Question

an aqueous solution of urea is found to boil at 100.52°C given for water is 0.52kkgmol-1 the mole fraction of urea in solution is?​

Answer 1

Explanation:

it means one mole of urea is dissolved in one of(55.5moles)of water then mole fraction is

no. of moles of urea/total moles of mixture

1/56.5=.0177

Answer 2

Answer:

The urea's mole fraction in the solution measured is $0.017$.

Explanation:

Given,

The molal elevation constant, $K_{b}$ = $0.52K kgmol^{-1}$

The boiling temperature, $T_{b}$ = $100\textdegree C$

The mole fraction of urea =?

Firstly, we have to calculate the molality from the relation given below:

• $\Delta T = K_{b}\times m$    -------equation (1)

Here,

• $\Delta T$ = The change in the boiling point
• $K_{b}$ = The molal elevation constant
• m = Molality

Also,

• $\Delta T$ = $T_{b} - T$

Here,

• T = The boiling temperature of water = $100\textdegree C$

Therefore,

• $\Delta T = 100.52 - 100$ = $0.52\textdegree C$

After putting this value in equation (1), we get:

• $0.52 = 0.52\times m$
• m = $1 molal$

As we know,

• $1 molal$ means $1 mole$ of solute on $1000g$ of solvent.

Therefore, there is one mole of urea ($n_{u}$).

As given, the solvent is water and the mass of the solvent is $1000g$ as calculated above.
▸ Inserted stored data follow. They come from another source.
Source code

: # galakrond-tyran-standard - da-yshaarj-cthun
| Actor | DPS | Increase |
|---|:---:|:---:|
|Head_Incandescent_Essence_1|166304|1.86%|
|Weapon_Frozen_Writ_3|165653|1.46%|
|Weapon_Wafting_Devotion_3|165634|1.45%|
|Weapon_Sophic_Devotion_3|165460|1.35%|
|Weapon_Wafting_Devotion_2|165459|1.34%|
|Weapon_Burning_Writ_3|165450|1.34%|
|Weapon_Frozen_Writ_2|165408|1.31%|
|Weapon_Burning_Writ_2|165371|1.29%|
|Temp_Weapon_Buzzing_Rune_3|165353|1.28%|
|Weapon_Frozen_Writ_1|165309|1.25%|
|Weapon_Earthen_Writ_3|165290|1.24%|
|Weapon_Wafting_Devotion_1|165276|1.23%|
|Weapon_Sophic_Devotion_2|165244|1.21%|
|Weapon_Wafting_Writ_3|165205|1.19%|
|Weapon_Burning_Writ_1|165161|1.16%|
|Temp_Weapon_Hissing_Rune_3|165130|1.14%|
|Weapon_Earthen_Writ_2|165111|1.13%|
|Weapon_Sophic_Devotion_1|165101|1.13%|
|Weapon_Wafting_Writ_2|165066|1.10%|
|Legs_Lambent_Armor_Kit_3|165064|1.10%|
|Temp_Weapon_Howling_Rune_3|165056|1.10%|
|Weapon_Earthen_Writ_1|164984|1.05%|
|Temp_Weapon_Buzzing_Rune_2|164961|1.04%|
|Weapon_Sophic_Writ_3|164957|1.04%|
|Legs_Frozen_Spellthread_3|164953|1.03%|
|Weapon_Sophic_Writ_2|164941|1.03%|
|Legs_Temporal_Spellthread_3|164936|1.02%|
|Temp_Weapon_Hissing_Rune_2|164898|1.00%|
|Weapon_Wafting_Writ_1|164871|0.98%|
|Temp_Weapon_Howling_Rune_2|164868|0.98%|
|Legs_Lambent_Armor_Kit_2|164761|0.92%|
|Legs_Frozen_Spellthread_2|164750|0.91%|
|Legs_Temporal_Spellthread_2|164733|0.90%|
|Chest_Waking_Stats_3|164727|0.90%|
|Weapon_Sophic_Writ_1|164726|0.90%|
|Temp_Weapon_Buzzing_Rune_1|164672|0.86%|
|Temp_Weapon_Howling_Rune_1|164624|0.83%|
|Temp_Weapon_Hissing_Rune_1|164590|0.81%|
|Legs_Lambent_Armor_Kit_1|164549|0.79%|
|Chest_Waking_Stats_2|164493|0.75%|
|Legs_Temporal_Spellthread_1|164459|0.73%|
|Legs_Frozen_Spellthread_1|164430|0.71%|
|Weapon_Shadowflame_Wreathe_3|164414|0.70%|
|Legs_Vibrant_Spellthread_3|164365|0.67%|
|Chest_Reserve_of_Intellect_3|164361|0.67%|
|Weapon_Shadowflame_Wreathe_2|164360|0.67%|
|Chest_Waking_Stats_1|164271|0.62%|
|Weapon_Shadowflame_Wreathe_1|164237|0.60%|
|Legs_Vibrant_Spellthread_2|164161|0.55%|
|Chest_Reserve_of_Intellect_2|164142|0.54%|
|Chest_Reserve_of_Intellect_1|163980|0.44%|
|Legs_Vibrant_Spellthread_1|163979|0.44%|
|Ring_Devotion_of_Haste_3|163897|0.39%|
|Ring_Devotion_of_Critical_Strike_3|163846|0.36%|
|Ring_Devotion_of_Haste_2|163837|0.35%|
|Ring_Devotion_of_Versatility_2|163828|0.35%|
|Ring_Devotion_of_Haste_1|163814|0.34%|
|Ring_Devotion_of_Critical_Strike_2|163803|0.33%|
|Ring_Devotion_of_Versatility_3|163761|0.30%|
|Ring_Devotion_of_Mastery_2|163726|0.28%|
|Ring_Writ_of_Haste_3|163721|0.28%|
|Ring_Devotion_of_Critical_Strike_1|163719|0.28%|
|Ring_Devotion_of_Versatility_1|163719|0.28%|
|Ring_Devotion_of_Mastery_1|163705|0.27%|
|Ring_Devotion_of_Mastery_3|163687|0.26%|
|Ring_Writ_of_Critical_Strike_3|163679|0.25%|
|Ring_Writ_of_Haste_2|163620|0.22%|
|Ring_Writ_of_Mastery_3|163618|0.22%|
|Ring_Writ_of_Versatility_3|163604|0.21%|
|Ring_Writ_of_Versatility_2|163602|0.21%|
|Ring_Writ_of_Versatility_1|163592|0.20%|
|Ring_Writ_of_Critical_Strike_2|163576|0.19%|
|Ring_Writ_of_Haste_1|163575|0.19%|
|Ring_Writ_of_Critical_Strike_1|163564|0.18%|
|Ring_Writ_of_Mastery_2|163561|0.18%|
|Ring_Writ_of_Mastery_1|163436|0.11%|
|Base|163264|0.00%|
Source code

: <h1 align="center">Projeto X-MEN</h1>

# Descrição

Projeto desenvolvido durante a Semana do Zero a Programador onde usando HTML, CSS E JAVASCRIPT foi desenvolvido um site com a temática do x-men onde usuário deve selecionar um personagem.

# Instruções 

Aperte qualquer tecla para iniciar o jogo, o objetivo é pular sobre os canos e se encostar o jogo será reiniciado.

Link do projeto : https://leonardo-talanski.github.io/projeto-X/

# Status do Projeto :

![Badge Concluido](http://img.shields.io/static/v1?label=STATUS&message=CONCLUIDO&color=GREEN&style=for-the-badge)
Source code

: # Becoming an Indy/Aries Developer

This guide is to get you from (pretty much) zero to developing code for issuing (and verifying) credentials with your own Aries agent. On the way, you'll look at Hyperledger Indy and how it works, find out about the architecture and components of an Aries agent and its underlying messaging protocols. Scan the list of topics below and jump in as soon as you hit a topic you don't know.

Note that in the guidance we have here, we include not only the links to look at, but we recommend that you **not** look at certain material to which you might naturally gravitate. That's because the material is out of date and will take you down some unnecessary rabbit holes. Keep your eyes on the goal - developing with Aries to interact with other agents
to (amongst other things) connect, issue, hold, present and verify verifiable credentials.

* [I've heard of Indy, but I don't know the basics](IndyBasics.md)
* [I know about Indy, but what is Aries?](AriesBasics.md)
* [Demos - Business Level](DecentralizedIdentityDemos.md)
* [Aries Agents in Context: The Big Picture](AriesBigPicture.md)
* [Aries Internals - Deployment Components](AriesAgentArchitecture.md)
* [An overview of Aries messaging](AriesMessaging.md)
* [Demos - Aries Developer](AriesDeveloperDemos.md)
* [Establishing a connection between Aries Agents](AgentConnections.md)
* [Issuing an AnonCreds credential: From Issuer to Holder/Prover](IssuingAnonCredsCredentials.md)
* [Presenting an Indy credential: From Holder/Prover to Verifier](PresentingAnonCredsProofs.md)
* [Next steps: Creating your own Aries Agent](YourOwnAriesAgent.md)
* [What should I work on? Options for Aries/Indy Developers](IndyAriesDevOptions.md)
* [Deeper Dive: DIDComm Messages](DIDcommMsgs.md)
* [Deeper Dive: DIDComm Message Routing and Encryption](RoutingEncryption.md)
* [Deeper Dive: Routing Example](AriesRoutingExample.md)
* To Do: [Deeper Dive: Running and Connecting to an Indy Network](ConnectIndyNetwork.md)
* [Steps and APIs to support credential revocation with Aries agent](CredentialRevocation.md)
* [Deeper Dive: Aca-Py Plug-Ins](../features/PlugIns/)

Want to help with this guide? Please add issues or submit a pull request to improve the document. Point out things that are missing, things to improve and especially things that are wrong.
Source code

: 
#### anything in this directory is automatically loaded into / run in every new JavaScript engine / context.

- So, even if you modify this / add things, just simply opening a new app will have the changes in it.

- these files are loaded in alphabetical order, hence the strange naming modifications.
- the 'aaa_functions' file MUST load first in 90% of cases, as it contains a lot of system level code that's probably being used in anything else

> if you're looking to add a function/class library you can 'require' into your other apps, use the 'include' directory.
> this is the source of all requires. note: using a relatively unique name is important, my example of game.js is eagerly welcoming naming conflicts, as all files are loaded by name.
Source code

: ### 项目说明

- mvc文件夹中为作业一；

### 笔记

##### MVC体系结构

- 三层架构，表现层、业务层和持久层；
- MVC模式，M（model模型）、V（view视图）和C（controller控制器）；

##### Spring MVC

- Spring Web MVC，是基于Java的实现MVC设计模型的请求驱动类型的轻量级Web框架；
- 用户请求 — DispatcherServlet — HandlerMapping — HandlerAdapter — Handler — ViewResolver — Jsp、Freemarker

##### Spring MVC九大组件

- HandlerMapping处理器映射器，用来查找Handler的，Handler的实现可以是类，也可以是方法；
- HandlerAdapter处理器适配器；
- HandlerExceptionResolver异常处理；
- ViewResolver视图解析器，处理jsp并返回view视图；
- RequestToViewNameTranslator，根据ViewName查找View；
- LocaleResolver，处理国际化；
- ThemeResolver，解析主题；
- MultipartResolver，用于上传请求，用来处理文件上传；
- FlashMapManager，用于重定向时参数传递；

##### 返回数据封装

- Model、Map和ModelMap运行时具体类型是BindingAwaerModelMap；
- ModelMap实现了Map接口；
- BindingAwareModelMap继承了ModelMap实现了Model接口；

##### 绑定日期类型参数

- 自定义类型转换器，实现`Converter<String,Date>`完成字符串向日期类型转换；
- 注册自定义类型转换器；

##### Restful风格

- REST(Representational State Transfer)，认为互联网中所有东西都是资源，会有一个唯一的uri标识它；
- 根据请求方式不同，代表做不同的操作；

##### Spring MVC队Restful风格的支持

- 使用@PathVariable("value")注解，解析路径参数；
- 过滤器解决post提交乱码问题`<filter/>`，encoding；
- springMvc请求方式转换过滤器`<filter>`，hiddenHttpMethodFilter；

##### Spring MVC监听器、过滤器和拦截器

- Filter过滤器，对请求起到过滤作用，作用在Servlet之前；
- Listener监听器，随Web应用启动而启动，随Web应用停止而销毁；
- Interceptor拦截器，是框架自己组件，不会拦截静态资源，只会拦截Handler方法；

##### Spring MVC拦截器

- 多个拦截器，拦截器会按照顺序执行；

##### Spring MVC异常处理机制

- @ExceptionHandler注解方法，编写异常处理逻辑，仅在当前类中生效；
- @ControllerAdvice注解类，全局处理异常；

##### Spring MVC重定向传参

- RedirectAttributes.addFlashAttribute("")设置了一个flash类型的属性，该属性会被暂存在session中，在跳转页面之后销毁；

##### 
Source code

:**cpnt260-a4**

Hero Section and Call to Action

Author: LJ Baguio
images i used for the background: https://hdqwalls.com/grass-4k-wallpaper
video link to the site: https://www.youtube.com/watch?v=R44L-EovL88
Also, the molar mass of water = $18g/mol$

Now,

• The number of moles of water, $n_{w}$ = $\frac{Mass}{Molar mass}$ = $\frac{1000}{18}$ = $55.55mol$

Thus,

• The mole fraction of urea = $\frac{n_{u} }{n_{u}+n_{w} }$ = $\frac{1}{1+ 55.55}$ = $\frac{1}{56.55}$ = $0.017$

Hence, the urea's mole fraction in the solution = $0.017$.